[Dataset entries]
☆ ☆ ☆

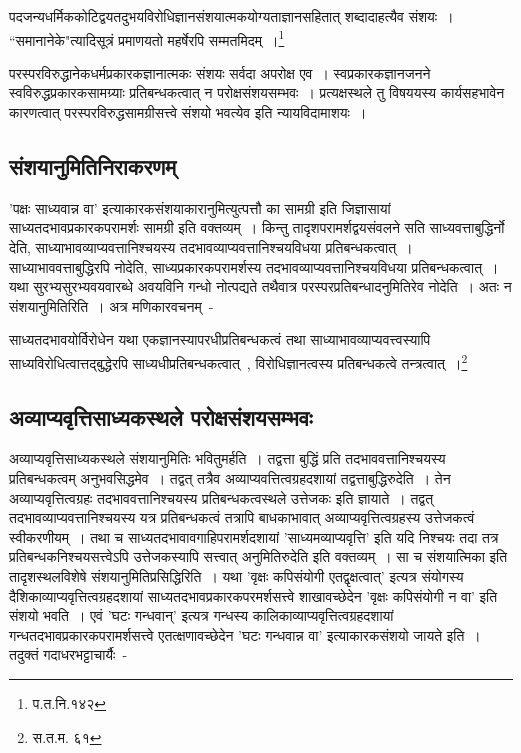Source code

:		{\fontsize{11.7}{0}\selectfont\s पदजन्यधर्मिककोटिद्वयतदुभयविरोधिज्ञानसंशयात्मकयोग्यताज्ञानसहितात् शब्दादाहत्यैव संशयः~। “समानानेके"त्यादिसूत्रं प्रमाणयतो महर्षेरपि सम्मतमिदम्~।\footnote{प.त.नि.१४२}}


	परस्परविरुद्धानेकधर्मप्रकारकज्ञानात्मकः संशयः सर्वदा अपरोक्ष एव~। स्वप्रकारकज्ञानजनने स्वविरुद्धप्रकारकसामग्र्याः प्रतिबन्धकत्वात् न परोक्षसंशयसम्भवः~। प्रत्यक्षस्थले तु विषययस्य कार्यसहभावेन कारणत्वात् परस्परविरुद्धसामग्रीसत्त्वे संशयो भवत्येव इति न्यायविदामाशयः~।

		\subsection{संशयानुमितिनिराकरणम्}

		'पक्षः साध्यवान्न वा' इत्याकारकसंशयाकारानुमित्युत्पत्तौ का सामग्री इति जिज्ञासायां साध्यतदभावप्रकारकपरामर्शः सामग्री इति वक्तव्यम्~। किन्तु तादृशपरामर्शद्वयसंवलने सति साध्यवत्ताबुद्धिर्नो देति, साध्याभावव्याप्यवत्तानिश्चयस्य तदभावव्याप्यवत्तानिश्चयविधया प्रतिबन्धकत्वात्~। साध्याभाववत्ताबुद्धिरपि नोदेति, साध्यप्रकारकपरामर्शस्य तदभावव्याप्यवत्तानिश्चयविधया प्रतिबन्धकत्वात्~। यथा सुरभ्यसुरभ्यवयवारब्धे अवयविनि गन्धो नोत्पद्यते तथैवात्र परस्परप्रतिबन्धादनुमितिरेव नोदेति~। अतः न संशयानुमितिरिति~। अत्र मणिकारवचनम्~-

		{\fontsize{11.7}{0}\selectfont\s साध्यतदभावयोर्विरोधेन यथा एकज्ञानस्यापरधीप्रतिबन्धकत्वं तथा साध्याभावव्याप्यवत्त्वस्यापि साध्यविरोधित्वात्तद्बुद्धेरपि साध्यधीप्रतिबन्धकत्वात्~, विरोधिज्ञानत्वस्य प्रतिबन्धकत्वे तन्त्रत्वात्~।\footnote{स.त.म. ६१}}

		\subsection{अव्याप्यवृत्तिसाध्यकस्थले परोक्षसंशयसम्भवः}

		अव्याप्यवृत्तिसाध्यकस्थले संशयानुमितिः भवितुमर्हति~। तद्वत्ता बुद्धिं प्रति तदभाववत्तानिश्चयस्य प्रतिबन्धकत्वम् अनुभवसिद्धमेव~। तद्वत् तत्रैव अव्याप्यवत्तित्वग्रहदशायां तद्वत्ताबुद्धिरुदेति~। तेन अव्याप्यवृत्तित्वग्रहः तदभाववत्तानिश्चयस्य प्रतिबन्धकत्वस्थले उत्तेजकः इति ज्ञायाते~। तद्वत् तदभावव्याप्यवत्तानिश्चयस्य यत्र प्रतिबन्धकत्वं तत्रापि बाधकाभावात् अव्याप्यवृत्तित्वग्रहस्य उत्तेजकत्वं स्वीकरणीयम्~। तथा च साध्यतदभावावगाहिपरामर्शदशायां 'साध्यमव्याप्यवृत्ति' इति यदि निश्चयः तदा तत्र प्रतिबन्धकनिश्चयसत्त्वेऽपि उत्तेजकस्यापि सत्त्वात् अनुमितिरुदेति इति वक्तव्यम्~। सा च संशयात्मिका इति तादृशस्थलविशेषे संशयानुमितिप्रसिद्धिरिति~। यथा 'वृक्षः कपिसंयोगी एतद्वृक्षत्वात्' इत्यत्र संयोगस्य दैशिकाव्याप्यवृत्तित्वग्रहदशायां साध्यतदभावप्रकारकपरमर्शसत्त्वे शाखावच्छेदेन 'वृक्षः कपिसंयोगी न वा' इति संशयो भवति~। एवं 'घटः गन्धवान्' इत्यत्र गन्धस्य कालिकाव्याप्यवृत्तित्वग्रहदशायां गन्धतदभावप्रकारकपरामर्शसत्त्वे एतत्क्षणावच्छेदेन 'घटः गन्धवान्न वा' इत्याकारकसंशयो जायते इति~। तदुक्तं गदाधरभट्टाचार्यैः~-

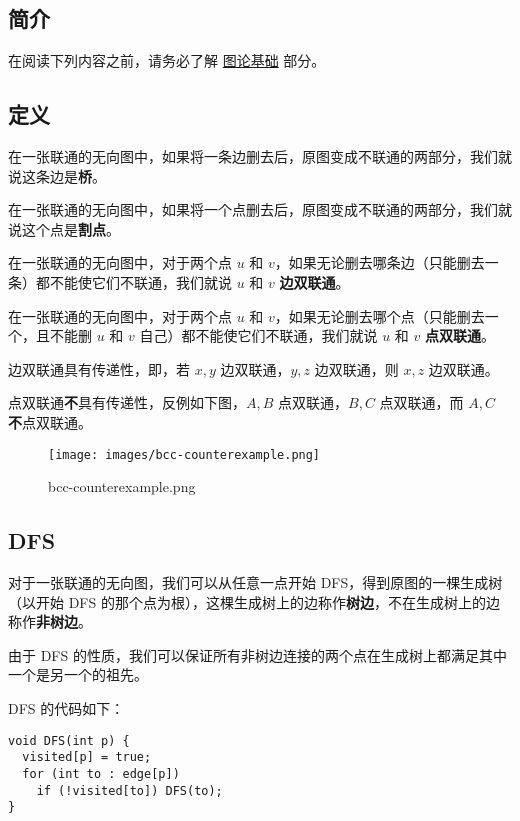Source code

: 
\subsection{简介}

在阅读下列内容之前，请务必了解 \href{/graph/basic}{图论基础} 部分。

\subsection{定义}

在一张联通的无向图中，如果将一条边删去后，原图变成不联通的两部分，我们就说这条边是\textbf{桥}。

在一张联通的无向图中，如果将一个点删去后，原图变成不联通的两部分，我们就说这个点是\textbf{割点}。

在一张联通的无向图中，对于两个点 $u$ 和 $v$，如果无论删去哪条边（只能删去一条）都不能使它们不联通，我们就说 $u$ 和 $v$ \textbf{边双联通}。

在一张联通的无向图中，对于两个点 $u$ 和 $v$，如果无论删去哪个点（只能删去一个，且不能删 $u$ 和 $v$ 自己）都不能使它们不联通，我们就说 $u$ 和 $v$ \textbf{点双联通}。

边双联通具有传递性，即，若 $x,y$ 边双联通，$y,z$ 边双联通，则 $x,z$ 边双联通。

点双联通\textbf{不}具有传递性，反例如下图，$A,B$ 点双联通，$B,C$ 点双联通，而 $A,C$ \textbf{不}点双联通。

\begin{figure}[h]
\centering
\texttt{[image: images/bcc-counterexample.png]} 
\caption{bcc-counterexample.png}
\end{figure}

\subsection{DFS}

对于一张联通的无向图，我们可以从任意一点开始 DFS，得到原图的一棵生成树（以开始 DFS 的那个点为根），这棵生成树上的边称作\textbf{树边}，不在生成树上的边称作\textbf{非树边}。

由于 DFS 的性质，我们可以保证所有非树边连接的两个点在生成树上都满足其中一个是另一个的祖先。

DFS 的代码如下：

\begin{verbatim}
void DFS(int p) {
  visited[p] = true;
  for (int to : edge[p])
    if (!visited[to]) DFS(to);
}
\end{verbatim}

☆ ☆ ☆

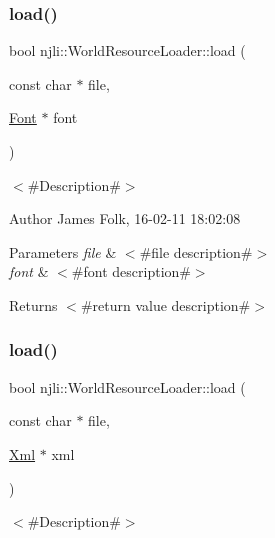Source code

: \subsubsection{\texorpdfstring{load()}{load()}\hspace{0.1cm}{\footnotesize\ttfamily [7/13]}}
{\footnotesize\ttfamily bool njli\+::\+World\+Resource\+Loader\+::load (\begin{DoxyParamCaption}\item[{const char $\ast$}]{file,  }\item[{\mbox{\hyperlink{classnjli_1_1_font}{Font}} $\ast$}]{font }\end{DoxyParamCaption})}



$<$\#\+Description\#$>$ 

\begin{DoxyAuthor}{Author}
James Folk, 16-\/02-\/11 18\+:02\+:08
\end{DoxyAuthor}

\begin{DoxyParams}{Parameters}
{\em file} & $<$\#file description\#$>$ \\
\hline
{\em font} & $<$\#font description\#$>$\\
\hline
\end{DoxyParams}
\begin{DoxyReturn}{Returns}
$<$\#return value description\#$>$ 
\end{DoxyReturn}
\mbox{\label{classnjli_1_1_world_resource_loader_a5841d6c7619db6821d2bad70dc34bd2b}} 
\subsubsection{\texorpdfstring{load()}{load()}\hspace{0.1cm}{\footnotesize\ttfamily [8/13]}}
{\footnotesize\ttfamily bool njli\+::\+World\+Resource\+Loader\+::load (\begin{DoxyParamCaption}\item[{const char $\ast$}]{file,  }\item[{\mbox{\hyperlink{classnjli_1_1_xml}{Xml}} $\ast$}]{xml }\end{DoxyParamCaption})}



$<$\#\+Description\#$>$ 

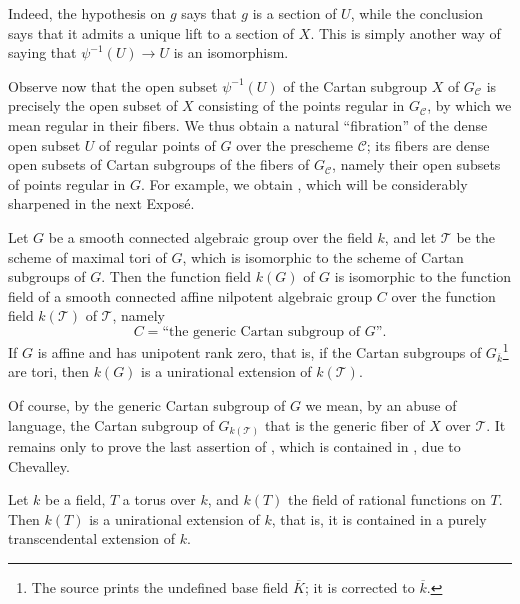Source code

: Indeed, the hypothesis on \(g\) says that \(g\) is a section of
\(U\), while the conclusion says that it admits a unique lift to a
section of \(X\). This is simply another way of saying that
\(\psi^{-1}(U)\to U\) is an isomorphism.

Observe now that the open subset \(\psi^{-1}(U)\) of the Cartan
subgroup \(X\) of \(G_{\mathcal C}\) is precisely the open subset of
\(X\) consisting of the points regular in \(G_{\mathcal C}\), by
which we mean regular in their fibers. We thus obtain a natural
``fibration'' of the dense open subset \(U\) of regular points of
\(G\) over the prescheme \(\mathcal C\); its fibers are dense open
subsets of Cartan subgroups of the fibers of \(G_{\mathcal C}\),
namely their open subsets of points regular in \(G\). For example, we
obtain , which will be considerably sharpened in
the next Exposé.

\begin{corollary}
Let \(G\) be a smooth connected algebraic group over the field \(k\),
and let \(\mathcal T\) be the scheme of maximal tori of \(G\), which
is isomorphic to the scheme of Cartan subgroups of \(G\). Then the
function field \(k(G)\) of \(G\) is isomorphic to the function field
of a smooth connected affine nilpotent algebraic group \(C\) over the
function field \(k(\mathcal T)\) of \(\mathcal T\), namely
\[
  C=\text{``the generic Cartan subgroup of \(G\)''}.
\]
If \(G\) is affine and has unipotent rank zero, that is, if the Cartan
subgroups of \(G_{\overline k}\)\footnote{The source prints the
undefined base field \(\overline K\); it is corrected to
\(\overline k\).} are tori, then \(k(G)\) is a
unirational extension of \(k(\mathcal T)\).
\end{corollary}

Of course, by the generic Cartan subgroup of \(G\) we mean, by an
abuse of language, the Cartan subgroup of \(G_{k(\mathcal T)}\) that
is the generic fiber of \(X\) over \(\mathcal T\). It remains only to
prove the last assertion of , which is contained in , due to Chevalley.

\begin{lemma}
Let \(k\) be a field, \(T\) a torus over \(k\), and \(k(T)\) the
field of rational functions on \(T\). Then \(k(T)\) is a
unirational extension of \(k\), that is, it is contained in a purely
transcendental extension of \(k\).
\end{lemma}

☆ ☆ ☆

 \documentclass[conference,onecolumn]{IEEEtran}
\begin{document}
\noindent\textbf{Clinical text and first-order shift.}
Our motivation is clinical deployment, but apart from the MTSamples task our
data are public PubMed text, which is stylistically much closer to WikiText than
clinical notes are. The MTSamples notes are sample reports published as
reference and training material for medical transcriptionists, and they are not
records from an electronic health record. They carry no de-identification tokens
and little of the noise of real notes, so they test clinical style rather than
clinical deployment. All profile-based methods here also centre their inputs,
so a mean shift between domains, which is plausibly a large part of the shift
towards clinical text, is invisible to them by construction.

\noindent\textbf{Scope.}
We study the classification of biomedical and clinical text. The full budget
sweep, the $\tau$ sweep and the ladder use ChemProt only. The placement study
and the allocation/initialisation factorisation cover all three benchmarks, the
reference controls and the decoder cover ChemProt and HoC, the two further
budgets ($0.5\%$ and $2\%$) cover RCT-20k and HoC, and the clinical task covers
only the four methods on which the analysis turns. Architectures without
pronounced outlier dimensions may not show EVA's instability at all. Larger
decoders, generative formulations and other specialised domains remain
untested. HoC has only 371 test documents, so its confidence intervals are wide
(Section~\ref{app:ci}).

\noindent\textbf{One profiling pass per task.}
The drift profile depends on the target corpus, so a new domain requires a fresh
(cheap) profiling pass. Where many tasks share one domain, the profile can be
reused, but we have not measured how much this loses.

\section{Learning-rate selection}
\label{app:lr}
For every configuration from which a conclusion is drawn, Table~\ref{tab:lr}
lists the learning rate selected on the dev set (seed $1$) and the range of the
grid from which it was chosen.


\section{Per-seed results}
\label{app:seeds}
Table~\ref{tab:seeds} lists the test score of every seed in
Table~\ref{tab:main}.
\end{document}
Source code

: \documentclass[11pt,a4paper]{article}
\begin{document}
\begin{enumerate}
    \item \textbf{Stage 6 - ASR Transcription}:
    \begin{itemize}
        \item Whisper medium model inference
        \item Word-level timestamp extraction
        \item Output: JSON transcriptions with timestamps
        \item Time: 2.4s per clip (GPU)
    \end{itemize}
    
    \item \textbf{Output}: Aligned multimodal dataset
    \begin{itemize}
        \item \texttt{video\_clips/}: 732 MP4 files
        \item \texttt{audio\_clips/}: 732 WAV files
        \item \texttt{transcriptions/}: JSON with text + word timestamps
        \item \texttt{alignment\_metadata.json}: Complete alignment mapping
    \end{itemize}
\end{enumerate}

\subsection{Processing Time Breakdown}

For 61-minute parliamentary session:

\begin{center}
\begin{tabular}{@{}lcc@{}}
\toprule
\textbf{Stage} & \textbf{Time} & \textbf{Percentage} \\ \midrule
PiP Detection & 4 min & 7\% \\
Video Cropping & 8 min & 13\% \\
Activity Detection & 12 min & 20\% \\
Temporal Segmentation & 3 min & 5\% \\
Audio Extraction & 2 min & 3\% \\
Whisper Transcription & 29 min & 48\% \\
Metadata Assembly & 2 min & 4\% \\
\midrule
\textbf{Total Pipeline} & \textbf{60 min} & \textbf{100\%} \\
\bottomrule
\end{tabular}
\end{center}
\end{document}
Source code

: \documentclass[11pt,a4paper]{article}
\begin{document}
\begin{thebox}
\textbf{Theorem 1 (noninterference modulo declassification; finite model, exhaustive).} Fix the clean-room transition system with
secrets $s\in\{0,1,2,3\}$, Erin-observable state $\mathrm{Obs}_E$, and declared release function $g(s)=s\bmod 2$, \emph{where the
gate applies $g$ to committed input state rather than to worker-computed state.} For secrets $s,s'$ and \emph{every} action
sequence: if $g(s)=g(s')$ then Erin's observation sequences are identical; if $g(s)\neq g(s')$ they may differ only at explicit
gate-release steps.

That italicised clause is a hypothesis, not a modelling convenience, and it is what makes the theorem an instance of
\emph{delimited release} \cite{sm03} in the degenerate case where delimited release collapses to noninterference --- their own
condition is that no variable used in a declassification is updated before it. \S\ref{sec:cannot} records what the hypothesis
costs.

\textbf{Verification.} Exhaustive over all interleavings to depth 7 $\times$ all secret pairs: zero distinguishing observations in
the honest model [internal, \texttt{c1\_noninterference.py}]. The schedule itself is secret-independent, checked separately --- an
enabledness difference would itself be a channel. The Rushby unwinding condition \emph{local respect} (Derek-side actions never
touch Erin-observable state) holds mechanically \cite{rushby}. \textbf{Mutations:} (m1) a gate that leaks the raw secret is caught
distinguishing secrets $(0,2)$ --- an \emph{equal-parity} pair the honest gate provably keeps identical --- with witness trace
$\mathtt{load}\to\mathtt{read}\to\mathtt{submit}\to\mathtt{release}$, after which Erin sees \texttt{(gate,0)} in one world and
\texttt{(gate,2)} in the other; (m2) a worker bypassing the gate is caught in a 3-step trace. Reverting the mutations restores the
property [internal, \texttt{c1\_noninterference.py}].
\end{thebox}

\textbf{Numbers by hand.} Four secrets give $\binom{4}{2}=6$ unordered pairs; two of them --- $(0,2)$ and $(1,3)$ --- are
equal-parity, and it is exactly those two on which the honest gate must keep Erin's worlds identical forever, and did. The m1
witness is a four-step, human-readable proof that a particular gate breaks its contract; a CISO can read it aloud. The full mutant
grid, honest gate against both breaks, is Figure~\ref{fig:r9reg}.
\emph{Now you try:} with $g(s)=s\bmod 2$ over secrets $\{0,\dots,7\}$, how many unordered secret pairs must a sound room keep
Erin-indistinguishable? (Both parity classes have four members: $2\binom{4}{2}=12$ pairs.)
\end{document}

☆ ☆ ☆

§ Exercise prompt
Among the entries above, copy exactly only the lines starting with the one containing "touch Erin-observable state)" and going through the one containing "distinguishing secrets $(0,2)$", both ends included.

§ Solution to the problem
touch Erin-observable state) holds mechanically \cite{rushby}. \textbf{Mutations:} (m1) a gate that leaks the raw secret is caught
distinguishing secrets $(0,2)$ --- an \emph{equal-parity} pair the honest gate provably keeps identical --- with witness trace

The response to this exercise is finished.